Conrad Russell (3 April 1878 – 27 April 1947) was an English farmer and letter writer, who carried on lengthy and intimate correspondences with some of the most celebrated society beauties of his day, including Diana Cooper, Daphne Thynne, and Deborah Cavendish.

==Life==
Russell was the youngest of the six children of Lord Arthur Russell and Laura, the daughter of Paul Louis Jules, Vicomte de Peyronnet. He was accordingly a nephew of the Duke of Bedford, and a cousin of the philosopher Bertrand Russell, as well as of the latter's son, his namesake Conrad Russell.

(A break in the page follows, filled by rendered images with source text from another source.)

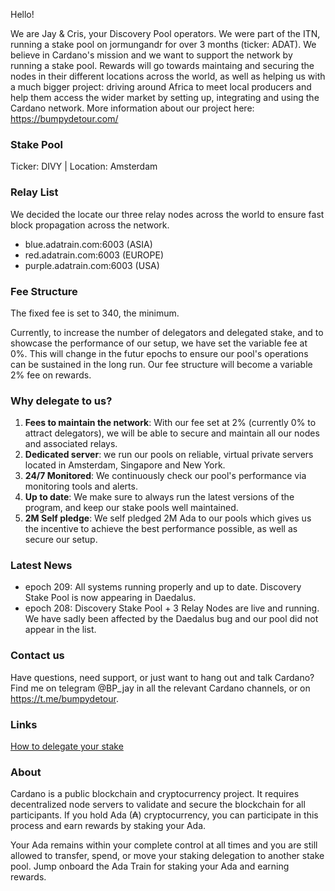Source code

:Hello!

We are Jay & Cris, your Discovery Pool operators. We were part of the ITN, running a stake pool on jormungandr for over 3 months (ticker: ADAT). We believe in Cardano's mission and we want to support the network by running a stake pool. Rewards will go towards maintaing and securing the nodes in their different locations across the world, as well as helping us with a much bigger project: driving around Africa to meet local producers and help them access the wider market by setting up, integrating and using the Cardano network. More information about our project here: https://bumpydetour.com/

### Stake Pool

 Ticker: DIVY | Location: Amsterdam
 
### Relay List

We decided the locate our three relay nodes across the world to ensure fast block propagation across the network.
 
- blue.adatrain.com:6003 (ASIA)
- red.adatrain.com:6003 (EUROPE)
- purple.adatrain.com:6003 (USA)

### Fee Structure

The fixed fee is set to 340, the minimum.

Currently, to increase the number of delegators and delegated stake, and to showcase the performance of our setup, we have set the variable fee at 0%. This will change in the futur epochs to ensure our pool's operations can be sustained in the long run. Our fee structure will become a variable 2% fee on rewards.

### Why delegate to us?

 1. **Fees to maintain the network**: With our fee set at 2% (currently 0% to attract delegators), we will be able to secure and maintain all our nodes and associated relays.
 2. **Dedicated server**: we run our pools on reliable, virtual private servers located in Amsterdam, Singapore and New York.
 3. **24/7 Monitored**: We continuously check our pool's performance via monitoring tools and alerts.
 4. **Up to date**: We make sure to always run the latest versions of the program, and keep our stake pools well maintained.
 5. **2M Self pledge**: We self pledged 2M Ada to our pools which gives us the incentive to achieve the best performance possible, as well as secure our setup.

### Latest News
- epoch 209: All systems running properly and up to date. Discovery Stake Pool is now appearing in Daedalus.
- epoch 208: Discovery Stake Pool + 3 Relay Nodes are live and running. We have sadly been affected by the Daedalus bug and our pool did not appear in the list.


### Contact us

Have questions, need support, or just want to hang out and talk Cardano? Find me on telegram @BP_jay in all the relevant Cardano channels, or on https://t.me/bumpydetour.

### Links

[How to delegate your stake](https://staking.cardano.org/en/delegation/)

### About

Cardano is a public blockchain and cryptocurrency project. It requires decentralized node servers to validate and secure the blockchain for all participants. If you hold Ada (₳) cryptocurrency, you can participate in this process and earn rewards by staking your Ada. 

Your Ada remains within your complete control at all times and you are still allowed to transfer, spend, or move your staking delegation to another stake pool. Jump onboard the Ada Train for staking your Ada and earning rewards.
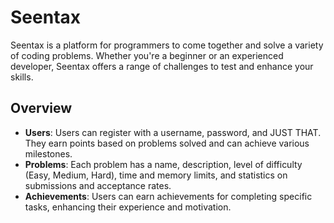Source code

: # Seentax

Seentax is a platform for programmers to come together and solve a variety of coding problems. Whether you're a beginner or an experienced developer, Seentax offers a range of challenges to test and enhance your skills.

## Overview

- **Users**: Users can register with a username, password, and JUST THAT. They earn points based on problems solved and can achieve various milestones.
- **Problems**: Each problem has a name, description, level of difficulty (Easy, Medium, Hard), time and memory limits, and statistics on submissions and acceptance rates.
- **Achievements**: Users can earn achievements for completing specific tasks, enhancing their experience and motivation.
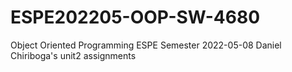 # ESPE202205-OOP-SW-4680
Object Oriented Programming ESPE Semester 2022-05-08
Daniel Chiriboga's unit2 assignments
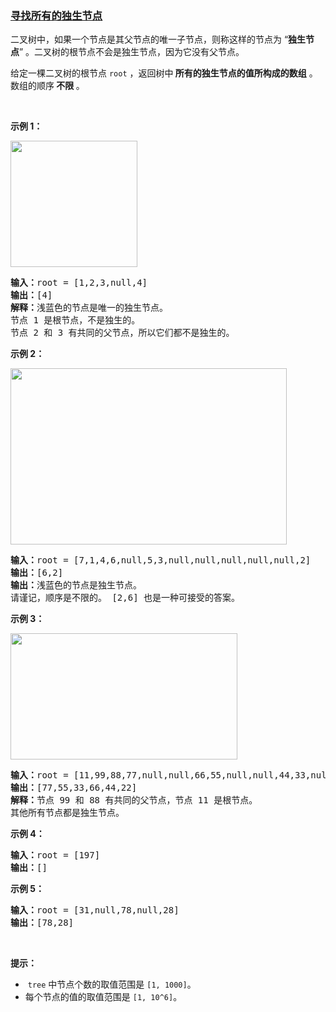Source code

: ### [寻找所有的独生节点](https://leetcode-cn.com/problems/find-all-the-lonely-nodes)

<p>二叉树中，如果一个节点是其父节点的唯一子节点，则称这样的节点为 &ldquo;<strong>独生节点</strong>&rdquo; 。二叉树的根节点不会是独生节点，因为它没有父节点。</p>

<p>给定一棵二叉树的根节点&nbsp;<code>root</code> ，返回树中<strong> 所有的独生节点的值所构成的数组</strong> 。数组的顺序<strong> 不限 </strong>。</p>

<p>&nbsp;</p>

<p><strong>示例 1：</strong></p>

<p><img alt="" src="https://assets.leetcode.com/uploads/2020/06/03/e1.png" style="height:202px; width:203px" /></p>

<pre>
<strong>输入：</strong>root = [1,2,3,null,4]
<strong>输出：</strong>[4]
<strong>解释：</strong>浅蓝色的节点是唯一的独生节点。
节点 1 是根节点，不是独生的。
节点 2 和 3 有共同的父节点，所以它们都不是独生的。
</pre>

<p><strong>示例 2：</strong></p>

<p><img alt="" src="https://assets.leetcode.com/uploads/2020/06/03/e2.png" style="height:282px; width:442px" /></p>

<pre>
<strong>输入：</strong>root = [7,1,4,6,null,5,3,null,null,null,null,null,2]
<strong>输出：</strong>[6,2]
<strong>输出：</strong>浅蓝色的节点是独生节点。
请谨记，顺序是不限的。 [2,6] 也是一种可接受的答案。
</pre>

<p><strong>示例 3：</strong></p>

<p><strong><img alt="" src="https://assets.leetcode.com/uploads/2020/06/03/tree.png" style="height:202px; width:363px" /> </strong></p>

<pre>
<strong>输入：</strong>root = [11,99,88,77,null,null,66,55,null,null,44,33,null,null,22]
<strong>输出：</strong>[77,55,33,66,44,22]
<strong>解释：</strong>节点 99 和 88 有共同的父节点，节点 11 是根节点。
其他所有节点都是独生节点。</pre>

<p><strong>示例 4：</strong></p>

<pre>
<strong>输入：</strong>root = [197]
<strong>输出：</strong>[]
</pre>

<p><strong>示例 5：</strong></p>

<pre>
<strong>输入：</strong>root = [31,null,78,null,28]
<strong>输出：</strong>[78,28]
</pre>

<p>&nbsp;</p>

<p><strong>提示：</strong></p>

<ul>
	<li>&nbsp;<code>tree</code>&nbsp;中节点个数的取值范围是&nbsp;<code>[1, 1000]</code>。</li>
	<li>每个节点的值的取值范围是&nbsp;<code>[1, 10^6]</code>。</li>
</ul>
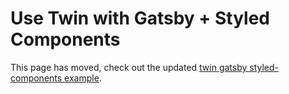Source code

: # Use Twin with Gatsby + Styled Components

This page has moved, check out the updated [twin gatsby styled-components example](https://github.com/ben-rogerson/twin.examples/tree/master/gatsby-styled-components).
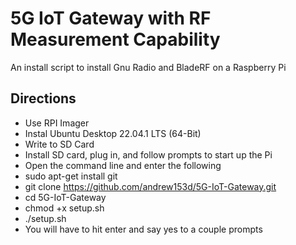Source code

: # 5G IoT Gateway with RF Measurement Capability
An install script to install Gnu Radio and BladeRF on a Raspberry Pi

## Directions
* Use RPI Imager
* Instal Ubuntu Desktop 22.04.1 LTS (64-Bit)
* Write to SD Card
* Install SD card, plug in, and follow prompts to start up the Pi
* Open the command line and enter the following
* sudo apt-get install git
* git clone https://github.com/andrew153d/5G-IoT-Gateway.git
* cd 5G-IoT-Gateway
* chmod +x setup.sh
* ./setup.sh
* You will have to hit enter and say yes to a couple prompts
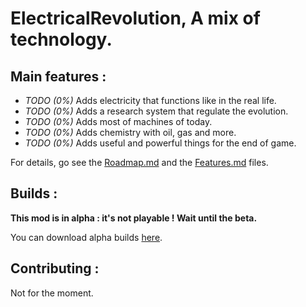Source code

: # ElectricalRevolution, A mix of technology.

## Main features :

* _TODO (0%)_ Adds electricity that functions like in the real life.
* _TODO (0%)_ Adds a research system that regulate the evolution.
* _TODO (0%)_ Adds most of machines of today.
* _TODO (0%)_ Adds chemistry with oil, gas and more.
* _TODO (0%)_ Adds useful and powerful things for the end of game.

For details, go see the [Roadmap.md](../master/Roadmap.md) and the [Features.md](../master/Features.md) files.

## Builds :

__This mod is in alpha : it's not playable ! Wait until the beta.__
  
You can download alpha builds [here](https://github.com/Axelandre42/ElectricalRevolution/releases).

## Contributing :

Not for the moment.
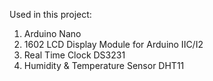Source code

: Used in this project:
1. Arduino Nano
2. 1602 LCD Display Module for Arduino IIC/I2 
3. Real Time Clock DS3231
4. Humidity & Temperature Sensor DHT11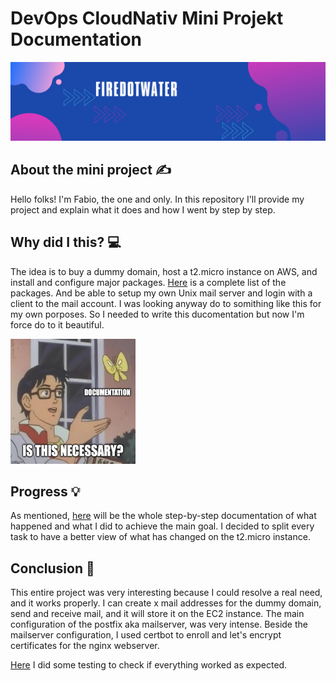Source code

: # DevOps CloudNativ Mini Projekt Documentation

<img src='img/banner.png' alt="banner"></img>

## About the mini project :writing_hand:

Hello folks! I'm Fabio, the one and only. In this repository I'll provide my project and explain what it does and how I went by step by step.

## Why did I this? :computer:

The idea is to buy a dummy domain, host a t2.micro instance on AWS, and install and configure major packages. [Here](packages.md) is a complete list of the packages. And be able to setup my own Unix mail server and login with a client to the mail account. I was looking anyway do to somithing like this for my own porposes. So I needed to write this ducomentation but now I'm force do to it beautiful.

<img src='img/meme.jpg' alt="meme" width="200" height="200"></img>

## Progress :bulb:

As mentioned, [here](docs/doc.md) will be the whole step-by-step documentation of what happened and what I did to achieve the main goal. I decided to split every task to have a better view of what has changed on the t2.micro instance.


## Conclusion :low_brightness:

This entire project was very interesting because I could resolve a real need, and it works properly. I can create x mail addresses for the dummy domain, send and receive mail, and it will store it on the EC2 instance. The main configuration of the postfix aka mailserver, was very intense. Beside the mailserver configuration, I used certbot to enroll and let's encrypt certificates for the nginx webserver. 

[Here](testing/testing.md) I did some testing to check if everything worked as expected.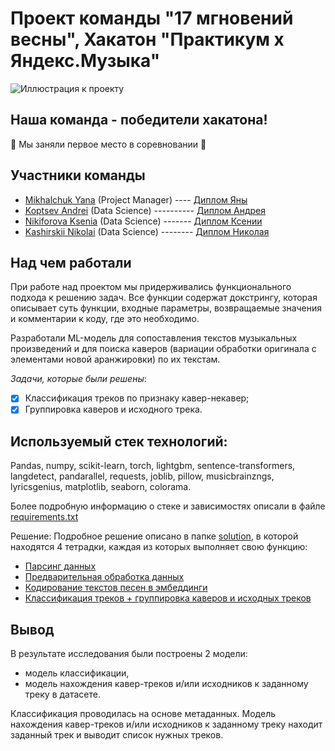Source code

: # Проект команды "17 мгновений весны", Хакатон "Практикум x Яндекс.Музыка"

![Иллюстрация к проекту](https://yielding-character-d3f.notion.site/image/https%3A%2F%2Fprod-files-secure.s3.us-west-2.amazonaws.com%2F2baaeed3-17c9-4763-bd41-59890c1e9406%2F78607ed7-bcb2-484b-92eb-0630853cb3c4%2F2023-10-20_09.47.37.jpg?table=block&id=ccfa20ce-dc10-4ef5-9e37-e73aa09dfc3f&spaceId=2baaeed3-17c9-4763-bd41-59890c1e9406&width=2000&userId=&cache=v2)

## Наша команда - победители хакатона!
🥇 Мы заняли первое место в соревновании 🥇  

## Участники команды
- [Mikhalchuk Yana](https://github.com/YanaMikhalchuk) (Project Manager) ---- [Диплом Яны](https://drive.google.com/file/d/1VRXSwZp6oXDJfghVpDSc4CjB2IAULi22/view?usp=drive_link)
- [Koptsev Andrei](https://github.com/AVKopt) (Data Science) ---------- [Диплом Андрея](https://drive.google.com/file/d/1ZXLs9ujvqod2rmZsmIZCGRWWtIax2TyG/view?usp=drive_link)
- [Nikiforova Ksenia](https://github.com/nikiforovaks) (Data Science) ------- [Диплом Ксении](https://drive.google.com/file/d/1jgCOp0Bjqi0VOeVg5j1555J3NOURVxoU/view?usp=drive_link)
- [Kashirskii Nikolai](https://github.com/Learningsome) (Data Science) -------- [Диплом Николая](https://drive.google.com/file/d/1DleHo3NCh6QVsv36GsuIiprDNqG1BUTA/view?usp=drive_link)

## Над чем работали
При работе над проектом мы придерживались функционального подхода к решению задач. Все функции содержат докстрингу, которая описывает суть функции, входные параметры, возвращаемые значения и комментарии к коду, где это необходимо.

Разработали ML-модель для сопоставления текстов музыкальных произведений и для поиска каверов (вариации обработки оригинала с элементами новой аранжировки) по их текстам.  

*Задачи, которые были решены*:
- [x] Классификация треков по признаку кавер-некавер; 
- [x] Группировка каверов и исходного трека.

## Используемый стек технологий:
Pandas, numpy, scikit-learn, torch, lightgbm, sentence-transformers, langdetect, pandarallel, requests, joblib, pillow, musicbrainzngs, lyricsgenius, matplotlib, seaborn, colorama.

Более подробную информацию о стеке и зависимостях описали в файле [requirements.txt](https://github.com/nikiforovaks/hackathon-yandex-music/requirements.txt)

Решение:
Подробное решение описано в папке [solution](https://github.com/nikiforovaks/hackathon-yandex-music/solution), в которой находятся 4 тетрадки, каждая из которых выполняет свою функцию:
- [Парсинг данных](https://github.com/nikiforovaks/hackathon-yandex-music/solution/01-text-parsing.ipynb)
- [Предварительная обработка данных](https://github.com/nikiforovaks/hackathon-yandex-music/solution/02-data-preprocessing.ipynb)
- [Кодирование текстов песен в эмбеддинги](https://github.com/nikiforovaks/hackathon-yandex-music/solution/03-text-encoding.ipynb)
- [Классификация треков + группировка каверов и исходных треков](https://github.com/nikiforovaks/hackathon-yandex-music/solution/04-tracks-classification-and-grouping.ipynb)

## Вывод
В результате исследования были построены 2 модели:

- модель классификации,
- модель нахождения кавер-треков и/или исходников к заданному треку в датасете.

Классификация проводилась на основе метаданных. 
Модель нахождения кавер-треков и/или исходников к заданному треку находит заданный трек и выводит список нужных треков.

He was educated privately, at home and abroad, before attending Balliol College, Oxford, where he formed part of a celebrated generation which included his friends Raymond Asquith, John Buchan, Aubrey Herbert, and Auberon Herbert.

Post Oxford, Russell engaged in a number of occupations (including employment in the Colonial Office and in the City), none of which he found wholly satisfactory. In World War 1, he served in (among other units) the Bedfordshire Yeomanry and the 8th Hussars. A number of his friends were killed and he developed a life long aversion to military life.

After the war, Russell took up farming. Among his closest friends was Katharine Asquith, the widow of his old friend Raymond Asquith. In 1927, Russell took a lease of a farm on her family estate (Mells Manor, in Somerset) and there he remained for most of the remainder of his life. Having once unsuccessfully proposed marriage to Mrs Asquith, he subsequently devoted himself to purportedly chaste (if flirtatious) love affairs with Diana Cooper and Daphne Thynne, both of them married and rather younger than him.

==Character and letters==
Lord Oxford provided the following assessment of Russell 40 years after his death:
“…a man of many contrasts: modest and diffident by temperament but clear-cut and forthright in his opinions; a quizzical observer and recorder of odd concrete facts but given to abstract speculation in matters of philosophy and religion; essentially kind but prone to astringency and even tartness in his comments; essentially truthful but a fascinating and shameless embroiderer of the truth; careful in money matters and somewhat absorbed in them, but extremely generous with all he had.”

Russell often exhibited a self-deprecating form of insouciance. On 3 April 1933 he wrote to Diana Cooper:
”…I am 55 today so my course is nearly run. It seems queer but I feel about 23 and very shy, callow and unformed – and quite without any knowledge of the world. I’ve learnt nothing and made a hash of my life. And instead of being humble and repentant I simply don’t care a button.”

A selection of Russell’s letters was published in 1987 by John Murray. Russell’s friend Evelyn Waugh (who appears in Russell’s letters as “Mr Wu”) described him as “one of the most exquisitely entertaining men I have known” and he gave full rein in his correspondence to his gift for (occasionally racy) drollery and gentle satire, combined on occasions with somewhat quizzical metaphysical speculation.